RECORDS FOR THE EXERCISE:
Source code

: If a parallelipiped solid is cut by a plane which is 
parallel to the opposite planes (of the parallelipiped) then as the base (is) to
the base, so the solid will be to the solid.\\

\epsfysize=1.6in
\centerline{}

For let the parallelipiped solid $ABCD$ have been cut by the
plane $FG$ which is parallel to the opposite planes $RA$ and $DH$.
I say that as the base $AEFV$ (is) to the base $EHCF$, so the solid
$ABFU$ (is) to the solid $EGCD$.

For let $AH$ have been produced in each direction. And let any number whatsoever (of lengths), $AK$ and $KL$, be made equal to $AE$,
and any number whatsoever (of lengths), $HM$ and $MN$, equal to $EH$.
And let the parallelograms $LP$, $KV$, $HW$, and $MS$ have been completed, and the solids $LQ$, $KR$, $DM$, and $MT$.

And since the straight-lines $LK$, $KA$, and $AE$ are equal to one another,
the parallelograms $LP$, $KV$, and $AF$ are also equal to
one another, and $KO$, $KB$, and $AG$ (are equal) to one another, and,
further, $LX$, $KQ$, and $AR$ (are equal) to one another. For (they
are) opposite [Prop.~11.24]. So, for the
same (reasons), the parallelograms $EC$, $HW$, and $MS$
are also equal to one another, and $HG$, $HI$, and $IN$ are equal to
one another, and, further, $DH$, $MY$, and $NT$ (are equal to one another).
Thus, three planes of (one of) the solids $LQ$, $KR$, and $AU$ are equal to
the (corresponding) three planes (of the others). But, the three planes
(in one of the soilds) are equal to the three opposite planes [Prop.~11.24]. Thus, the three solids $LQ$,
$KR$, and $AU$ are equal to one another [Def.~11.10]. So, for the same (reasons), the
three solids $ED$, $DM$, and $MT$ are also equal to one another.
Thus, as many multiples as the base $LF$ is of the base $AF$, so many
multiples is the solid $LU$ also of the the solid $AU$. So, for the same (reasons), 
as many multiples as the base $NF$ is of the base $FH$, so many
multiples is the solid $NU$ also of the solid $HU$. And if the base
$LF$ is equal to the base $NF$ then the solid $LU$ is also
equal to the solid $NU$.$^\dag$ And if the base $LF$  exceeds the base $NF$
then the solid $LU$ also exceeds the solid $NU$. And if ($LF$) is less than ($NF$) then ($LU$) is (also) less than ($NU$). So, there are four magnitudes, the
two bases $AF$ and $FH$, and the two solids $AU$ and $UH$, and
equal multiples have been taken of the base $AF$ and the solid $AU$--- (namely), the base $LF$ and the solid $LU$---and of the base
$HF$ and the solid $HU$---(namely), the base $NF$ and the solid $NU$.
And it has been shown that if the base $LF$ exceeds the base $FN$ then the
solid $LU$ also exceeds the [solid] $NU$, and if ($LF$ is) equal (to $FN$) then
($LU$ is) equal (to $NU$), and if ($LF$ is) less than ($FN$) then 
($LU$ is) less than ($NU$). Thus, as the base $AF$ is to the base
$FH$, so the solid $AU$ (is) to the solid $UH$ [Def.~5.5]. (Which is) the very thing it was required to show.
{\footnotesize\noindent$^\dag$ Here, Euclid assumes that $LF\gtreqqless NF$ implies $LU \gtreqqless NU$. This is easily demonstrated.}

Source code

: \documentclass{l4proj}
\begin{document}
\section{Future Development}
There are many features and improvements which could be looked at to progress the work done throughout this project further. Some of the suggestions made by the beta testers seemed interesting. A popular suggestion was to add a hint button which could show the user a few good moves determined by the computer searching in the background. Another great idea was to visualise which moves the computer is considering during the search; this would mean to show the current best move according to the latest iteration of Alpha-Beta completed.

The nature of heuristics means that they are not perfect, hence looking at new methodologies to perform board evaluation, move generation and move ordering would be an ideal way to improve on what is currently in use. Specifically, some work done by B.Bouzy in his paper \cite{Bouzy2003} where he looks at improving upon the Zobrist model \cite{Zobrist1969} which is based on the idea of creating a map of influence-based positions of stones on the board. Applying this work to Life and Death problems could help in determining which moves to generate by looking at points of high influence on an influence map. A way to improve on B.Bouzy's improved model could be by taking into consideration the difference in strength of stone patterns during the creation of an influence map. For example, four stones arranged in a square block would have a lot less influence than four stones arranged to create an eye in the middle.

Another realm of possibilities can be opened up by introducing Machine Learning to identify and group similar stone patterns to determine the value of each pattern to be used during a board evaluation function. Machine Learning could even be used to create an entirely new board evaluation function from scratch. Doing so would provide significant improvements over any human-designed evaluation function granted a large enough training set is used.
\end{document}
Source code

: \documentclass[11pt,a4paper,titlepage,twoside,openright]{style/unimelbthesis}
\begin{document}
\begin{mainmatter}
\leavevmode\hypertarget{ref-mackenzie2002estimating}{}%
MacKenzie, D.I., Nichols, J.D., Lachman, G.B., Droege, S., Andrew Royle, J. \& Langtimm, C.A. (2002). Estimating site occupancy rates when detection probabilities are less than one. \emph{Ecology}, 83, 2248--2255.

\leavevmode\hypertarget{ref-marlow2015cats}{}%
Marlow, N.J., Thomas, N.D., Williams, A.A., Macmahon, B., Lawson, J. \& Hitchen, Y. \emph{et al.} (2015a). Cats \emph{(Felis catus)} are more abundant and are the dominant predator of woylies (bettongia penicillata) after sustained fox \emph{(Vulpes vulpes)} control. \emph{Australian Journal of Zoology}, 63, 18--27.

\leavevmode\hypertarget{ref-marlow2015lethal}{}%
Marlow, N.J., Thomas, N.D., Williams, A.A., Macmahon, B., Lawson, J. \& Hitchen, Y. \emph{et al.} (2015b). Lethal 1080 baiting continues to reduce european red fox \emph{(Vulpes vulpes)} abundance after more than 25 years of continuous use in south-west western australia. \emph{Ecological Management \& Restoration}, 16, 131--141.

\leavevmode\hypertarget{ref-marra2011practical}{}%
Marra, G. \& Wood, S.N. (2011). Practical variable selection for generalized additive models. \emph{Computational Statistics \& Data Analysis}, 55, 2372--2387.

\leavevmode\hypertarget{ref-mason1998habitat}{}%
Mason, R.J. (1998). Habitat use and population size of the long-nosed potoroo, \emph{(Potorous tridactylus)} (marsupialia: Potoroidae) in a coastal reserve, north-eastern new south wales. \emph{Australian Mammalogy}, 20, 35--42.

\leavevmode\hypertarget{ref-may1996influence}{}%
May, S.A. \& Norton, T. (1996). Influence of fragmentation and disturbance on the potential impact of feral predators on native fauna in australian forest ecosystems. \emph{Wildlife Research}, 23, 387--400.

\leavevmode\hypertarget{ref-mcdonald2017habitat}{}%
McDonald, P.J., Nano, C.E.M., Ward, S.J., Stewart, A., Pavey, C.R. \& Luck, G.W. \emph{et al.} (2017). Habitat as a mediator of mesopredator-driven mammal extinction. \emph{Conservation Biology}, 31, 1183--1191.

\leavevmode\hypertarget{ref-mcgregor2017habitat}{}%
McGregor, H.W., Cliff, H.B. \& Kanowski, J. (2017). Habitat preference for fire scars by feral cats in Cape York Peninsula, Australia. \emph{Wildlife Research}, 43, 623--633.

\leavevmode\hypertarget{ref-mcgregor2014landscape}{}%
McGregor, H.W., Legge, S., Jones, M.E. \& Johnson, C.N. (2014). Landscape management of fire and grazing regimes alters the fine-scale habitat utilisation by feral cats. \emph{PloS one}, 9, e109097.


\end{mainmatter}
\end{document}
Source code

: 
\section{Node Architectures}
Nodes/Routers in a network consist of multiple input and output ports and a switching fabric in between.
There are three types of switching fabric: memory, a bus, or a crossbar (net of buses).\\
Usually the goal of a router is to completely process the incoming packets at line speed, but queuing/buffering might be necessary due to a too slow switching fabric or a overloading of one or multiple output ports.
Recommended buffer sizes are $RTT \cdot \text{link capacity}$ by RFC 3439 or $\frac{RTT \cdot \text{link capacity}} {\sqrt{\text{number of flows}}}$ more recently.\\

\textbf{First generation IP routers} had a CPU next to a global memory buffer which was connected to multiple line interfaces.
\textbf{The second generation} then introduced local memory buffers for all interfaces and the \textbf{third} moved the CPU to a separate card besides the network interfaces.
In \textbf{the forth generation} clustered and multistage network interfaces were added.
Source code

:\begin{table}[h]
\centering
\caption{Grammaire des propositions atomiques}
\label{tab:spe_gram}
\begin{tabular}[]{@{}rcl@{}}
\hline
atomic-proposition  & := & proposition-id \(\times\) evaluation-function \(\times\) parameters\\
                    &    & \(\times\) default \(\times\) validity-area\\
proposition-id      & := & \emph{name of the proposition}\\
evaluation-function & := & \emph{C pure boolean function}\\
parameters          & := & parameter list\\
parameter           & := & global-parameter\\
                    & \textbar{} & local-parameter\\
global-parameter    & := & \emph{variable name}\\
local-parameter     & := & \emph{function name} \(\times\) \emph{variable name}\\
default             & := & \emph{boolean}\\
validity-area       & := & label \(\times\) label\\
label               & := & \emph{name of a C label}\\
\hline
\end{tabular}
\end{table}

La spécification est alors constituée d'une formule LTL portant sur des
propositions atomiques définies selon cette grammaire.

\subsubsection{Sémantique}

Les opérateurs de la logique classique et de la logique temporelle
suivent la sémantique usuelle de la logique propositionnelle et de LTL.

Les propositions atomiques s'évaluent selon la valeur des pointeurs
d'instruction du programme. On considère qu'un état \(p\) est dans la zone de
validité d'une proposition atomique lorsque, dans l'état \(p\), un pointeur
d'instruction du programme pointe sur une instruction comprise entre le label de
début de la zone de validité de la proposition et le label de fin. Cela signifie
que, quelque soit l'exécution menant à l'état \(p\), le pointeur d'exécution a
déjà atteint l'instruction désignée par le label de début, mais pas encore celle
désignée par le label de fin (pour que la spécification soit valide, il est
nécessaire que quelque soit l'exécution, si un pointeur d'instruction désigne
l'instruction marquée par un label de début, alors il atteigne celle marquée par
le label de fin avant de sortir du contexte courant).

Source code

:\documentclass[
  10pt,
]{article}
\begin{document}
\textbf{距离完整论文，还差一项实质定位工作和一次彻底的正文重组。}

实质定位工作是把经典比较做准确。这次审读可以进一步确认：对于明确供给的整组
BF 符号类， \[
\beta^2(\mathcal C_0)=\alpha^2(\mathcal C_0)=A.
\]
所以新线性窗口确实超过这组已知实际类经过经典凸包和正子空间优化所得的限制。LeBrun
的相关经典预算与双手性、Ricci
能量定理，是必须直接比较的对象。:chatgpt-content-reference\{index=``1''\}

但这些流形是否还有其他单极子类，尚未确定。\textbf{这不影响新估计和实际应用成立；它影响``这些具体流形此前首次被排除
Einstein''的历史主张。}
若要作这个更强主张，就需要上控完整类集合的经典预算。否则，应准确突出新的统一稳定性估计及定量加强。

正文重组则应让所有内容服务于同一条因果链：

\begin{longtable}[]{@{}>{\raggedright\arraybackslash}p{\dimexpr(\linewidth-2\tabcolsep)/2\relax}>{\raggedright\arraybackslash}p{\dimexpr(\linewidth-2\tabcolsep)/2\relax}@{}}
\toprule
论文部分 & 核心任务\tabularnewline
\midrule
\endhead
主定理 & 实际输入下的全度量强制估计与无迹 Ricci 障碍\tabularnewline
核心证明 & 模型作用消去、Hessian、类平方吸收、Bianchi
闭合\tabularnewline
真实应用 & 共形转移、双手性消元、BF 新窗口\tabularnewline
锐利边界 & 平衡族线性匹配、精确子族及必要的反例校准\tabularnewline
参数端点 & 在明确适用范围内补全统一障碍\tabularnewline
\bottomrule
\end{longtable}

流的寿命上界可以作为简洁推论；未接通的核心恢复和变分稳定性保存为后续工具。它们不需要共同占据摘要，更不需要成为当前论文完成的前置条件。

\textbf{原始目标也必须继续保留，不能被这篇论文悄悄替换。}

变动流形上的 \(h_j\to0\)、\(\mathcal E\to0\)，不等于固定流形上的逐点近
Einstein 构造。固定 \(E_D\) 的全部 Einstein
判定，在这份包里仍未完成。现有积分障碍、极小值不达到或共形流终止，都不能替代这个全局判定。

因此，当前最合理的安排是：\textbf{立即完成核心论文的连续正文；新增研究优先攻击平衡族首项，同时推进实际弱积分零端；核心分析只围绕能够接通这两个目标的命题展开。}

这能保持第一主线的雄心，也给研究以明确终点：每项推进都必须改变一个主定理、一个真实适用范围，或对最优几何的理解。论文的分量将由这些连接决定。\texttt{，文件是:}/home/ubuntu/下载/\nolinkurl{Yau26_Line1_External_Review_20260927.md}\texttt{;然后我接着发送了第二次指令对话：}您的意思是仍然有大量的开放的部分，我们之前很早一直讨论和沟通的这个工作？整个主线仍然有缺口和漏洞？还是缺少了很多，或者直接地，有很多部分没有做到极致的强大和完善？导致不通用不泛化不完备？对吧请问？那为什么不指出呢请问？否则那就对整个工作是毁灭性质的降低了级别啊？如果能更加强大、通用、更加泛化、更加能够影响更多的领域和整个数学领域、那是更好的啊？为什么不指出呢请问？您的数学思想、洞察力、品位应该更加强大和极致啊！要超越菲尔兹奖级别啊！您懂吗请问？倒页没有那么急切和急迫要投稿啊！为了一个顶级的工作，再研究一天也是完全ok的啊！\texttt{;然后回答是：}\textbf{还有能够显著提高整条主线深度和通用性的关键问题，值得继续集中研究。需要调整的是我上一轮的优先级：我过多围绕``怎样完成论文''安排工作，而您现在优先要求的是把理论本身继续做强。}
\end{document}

TASK BRIEF: Would you quote everything above from the line containing "($LU$ is) equal" down to the line containing "required to show."? Include both of those lines and nothing else.

EXERCISE RESULT:
($LU$ is) equal (to $NU$), and if ($LF$ is) less than ($FN$) then 
($LU$ is) less than ($NU$). Thus, as the base $AF$ is to the base
$FH$, so the solid $AU$ (is) to the solid $UH$ [Def.~5.5]. (Which is) the very thing it was required to show.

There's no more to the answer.